■ TASK REQUIREMENTS
Set down a word-for-word copy of the data below, limited to the lines from the first through the line with "seamlessly running Jupyter".

───── THE DATA

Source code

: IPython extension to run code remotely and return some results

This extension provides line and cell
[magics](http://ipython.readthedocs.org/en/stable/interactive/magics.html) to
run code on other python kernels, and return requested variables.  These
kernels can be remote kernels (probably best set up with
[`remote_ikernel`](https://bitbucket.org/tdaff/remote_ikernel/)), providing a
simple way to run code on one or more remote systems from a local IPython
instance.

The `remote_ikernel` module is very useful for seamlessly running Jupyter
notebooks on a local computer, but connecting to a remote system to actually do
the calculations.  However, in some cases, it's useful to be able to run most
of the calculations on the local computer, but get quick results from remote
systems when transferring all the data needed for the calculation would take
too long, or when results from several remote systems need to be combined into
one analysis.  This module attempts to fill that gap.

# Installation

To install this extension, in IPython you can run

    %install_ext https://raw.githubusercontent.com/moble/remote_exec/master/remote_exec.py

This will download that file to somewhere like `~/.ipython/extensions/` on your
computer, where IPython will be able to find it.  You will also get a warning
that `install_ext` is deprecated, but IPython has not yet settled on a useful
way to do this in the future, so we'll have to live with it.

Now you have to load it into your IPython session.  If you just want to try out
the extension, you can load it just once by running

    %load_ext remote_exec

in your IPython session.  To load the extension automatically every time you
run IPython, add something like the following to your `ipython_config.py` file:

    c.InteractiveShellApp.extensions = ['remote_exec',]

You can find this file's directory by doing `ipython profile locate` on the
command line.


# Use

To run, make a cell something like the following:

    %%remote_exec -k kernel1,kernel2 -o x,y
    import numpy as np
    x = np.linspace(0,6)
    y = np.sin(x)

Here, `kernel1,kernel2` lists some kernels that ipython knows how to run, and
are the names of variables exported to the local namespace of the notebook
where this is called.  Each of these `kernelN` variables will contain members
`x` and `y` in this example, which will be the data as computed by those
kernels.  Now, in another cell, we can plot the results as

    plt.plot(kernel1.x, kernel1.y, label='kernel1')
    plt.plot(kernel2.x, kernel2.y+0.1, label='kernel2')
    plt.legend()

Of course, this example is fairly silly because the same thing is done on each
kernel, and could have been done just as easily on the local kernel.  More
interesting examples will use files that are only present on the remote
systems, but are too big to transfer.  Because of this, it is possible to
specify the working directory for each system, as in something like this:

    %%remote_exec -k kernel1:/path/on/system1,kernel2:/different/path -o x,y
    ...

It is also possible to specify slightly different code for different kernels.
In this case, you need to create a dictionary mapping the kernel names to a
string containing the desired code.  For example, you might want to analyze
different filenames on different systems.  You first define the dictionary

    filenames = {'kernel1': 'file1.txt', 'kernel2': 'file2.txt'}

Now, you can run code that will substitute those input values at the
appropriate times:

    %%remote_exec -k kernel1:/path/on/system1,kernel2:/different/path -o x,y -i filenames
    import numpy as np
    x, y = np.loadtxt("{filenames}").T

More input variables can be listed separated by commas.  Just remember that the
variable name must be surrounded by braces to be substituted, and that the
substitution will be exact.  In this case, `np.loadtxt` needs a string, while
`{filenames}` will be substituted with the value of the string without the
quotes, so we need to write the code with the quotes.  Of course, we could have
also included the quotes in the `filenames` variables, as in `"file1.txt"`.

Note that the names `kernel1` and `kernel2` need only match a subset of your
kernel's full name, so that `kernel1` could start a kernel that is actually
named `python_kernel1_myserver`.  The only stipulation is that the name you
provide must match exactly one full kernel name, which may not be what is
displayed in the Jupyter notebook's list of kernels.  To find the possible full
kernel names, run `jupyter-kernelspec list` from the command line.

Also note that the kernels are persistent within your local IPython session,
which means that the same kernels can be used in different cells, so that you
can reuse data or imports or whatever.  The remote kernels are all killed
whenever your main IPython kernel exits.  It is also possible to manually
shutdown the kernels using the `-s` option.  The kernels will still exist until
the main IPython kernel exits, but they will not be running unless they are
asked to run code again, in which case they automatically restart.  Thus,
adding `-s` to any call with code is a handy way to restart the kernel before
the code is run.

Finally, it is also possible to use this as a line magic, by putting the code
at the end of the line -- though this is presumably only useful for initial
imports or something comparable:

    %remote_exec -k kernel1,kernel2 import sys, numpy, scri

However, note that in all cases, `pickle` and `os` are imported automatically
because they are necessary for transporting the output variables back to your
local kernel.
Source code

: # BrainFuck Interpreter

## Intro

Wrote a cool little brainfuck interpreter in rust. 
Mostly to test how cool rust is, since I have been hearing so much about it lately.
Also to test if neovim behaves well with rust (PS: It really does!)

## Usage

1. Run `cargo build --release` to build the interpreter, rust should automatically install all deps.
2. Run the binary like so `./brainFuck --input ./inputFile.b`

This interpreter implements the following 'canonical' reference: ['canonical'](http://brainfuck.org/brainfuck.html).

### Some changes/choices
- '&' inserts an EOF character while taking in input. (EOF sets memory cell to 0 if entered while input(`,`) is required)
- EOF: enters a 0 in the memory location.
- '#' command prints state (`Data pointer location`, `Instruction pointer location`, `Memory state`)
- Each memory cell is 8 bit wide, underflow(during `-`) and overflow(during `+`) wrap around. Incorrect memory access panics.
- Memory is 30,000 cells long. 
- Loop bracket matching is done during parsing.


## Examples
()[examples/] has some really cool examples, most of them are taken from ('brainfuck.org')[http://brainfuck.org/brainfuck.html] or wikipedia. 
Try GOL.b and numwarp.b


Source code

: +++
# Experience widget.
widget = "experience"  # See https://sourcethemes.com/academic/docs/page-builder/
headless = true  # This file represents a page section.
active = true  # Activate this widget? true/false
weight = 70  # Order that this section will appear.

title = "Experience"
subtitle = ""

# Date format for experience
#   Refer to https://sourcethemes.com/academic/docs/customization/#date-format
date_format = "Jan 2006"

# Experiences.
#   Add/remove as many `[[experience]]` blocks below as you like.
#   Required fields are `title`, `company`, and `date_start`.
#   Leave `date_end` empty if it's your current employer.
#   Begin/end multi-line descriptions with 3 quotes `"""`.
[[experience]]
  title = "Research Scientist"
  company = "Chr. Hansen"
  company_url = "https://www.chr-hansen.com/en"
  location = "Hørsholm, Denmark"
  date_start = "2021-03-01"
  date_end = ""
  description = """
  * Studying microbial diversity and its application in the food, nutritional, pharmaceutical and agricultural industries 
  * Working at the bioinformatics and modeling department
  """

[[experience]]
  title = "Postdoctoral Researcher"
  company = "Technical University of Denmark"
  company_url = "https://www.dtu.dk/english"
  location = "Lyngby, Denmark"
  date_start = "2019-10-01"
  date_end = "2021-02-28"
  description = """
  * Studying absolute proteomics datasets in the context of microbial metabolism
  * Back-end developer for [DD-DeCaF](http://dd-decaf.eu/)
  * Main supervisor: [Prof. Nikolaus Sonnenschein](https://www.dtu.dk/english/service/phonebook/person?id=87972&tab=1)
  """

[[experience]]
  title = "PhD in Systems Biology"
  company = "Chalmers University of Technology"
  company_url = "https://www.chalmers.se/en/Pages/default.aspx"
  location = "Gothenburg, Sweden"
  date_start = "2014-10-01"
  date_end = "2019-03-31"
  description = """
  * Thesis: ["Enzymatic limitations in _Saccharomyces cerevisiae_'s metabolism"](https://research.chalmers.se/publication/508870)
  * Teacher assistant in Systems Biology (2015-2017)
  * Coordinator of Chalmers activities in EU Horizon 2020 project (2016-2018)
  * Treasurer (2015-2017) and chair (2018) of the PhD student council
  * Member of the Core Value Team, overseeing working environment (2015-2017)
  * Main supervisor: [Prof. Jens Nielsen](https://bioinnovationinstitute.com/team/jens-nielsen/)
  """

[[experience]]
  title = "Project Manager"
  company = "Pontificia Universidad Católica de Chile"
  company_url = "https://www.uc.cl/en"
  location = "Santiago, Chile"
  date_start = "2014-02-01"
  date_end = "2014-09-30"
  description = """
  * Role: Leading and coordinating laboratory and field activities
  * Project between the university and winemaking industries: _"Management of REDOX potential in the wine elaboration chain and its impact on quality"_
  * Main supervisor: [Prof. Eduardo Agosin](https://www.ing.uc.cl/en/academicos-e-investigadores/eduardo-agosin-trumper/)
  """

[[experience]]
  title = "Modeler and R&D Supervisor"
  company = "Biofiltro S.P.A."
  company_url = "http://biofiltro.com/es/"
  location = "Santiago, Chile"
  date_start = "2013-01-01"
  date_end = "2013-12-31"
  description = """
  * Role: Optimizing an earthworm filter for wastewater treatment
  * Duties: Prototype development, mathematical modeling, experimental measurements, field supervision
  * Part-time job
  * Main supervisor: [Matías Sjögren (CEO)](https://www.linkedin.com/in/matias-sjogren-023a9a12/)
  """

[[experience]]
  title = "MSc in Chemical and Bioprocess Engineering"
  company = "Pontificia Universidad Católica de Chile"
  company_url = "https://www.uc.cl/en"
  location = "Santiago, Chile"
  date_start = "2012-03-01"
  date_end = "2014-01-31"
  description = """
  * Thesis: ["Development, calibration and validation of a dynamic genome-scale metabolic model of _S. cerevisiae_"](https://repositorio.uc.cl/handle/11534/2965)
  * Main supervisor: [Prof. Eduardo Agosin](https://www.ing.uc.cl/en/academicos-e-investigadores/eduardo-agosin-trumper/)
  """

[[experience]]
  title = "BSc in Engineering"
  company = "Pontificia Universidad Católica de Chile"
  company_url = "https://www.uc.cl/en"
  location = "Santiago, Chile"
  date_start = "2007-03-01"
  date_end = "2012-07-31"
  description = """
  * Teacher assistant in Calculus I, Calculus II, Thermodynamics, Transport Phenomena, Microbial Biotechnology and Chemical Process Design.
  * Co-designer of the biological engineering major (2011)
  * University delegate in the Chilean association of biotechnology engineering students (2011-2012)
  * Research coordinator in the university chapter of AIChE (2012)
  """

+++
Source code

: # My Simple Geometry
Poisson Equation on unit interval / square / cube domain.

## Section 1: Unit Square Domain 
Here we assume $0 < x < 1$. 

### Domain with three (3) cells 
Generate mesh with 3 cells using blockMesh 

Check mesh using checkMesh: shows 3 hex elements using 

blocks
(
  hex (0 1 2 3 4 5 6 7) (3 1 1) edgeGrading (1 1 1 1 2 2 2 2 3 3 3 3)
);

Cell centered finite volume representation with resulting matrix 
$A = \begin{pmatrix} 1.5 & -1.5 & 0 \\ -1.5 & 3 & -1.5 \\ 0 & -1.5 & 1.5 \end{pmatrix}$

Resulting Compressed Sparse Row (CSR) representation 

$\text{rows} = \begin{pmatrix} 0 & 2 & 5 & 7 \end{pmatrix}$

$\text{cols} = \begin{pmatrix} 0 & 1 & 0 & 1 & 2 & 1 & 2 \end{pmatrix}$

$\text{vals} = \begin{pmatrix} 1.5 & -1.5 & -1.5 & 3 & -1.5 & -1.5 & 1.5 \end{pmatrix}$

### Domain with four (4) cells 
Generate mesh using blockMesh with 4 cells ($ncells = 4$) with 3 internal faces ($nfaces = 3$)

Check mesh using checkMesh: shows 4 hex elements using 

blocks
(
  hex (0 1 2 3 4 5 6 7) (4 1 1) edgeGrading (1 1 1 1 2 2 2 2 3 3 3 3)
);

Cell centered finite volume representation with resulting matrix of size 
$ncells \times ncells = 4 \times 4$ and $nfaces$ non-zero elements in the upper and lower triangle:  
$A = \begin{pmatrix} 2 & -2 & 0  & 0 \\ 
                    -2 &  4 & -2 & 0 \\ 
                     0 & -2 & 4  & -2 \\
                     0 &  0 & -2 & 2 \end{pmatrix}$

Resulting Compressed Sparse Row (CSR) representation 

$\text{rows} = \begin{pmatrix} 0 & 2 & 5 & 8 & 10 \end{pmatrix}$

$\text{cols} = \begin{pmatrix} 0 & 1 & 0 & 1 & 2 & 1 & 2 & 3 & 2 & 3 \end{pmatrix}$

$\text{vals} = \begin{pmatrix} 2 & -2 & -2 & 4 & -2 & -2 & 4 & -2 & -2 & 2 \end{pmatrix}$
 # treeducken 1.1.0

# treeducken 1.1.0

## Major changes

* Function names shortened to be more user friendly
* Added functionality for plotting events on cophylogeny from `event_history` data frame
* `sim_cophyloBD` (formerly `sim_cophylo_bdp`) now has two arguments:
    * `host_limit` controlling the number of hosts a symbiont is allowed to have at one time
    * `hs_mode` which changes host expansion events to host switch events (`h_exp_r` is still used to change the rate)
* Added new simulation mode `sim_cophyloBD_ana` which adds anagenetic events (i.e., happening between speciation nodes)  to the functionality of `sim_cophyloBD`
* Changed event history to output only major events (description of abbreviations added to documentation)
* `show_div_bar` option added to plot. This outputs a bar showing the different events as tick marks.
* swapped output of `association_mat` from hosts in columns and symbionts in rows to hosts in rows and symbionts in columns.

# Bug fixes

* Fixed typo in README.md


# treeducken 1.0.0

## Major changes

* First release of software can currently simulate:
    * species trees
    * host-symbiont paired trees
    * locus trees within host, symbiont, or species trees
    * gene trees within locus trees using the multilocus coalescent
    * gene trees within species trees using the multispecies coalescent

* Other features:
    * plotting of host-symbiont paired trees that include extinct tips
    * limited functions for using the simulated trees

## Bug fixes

──────────

■ RESPONSE TO THIS EXERCISE
Source code

: IPython extension to run code remotely and return some results

This extension provides line and cell
[magics](http://ipython.readthedocs.org/en/stable/interactive/magics.html) to
run code on other python kernels, and return requested variables.  These
kernels can be remote kernels (probably best set up with
[`remote_ikernel`](https://bitbucket.org/tdaff/remote_ikernel/)), providing a
simple way to run code on one or more remote systems from a local IPython
instance.

The `remote_ikernel` module is very useful for seamlessly running Jupyter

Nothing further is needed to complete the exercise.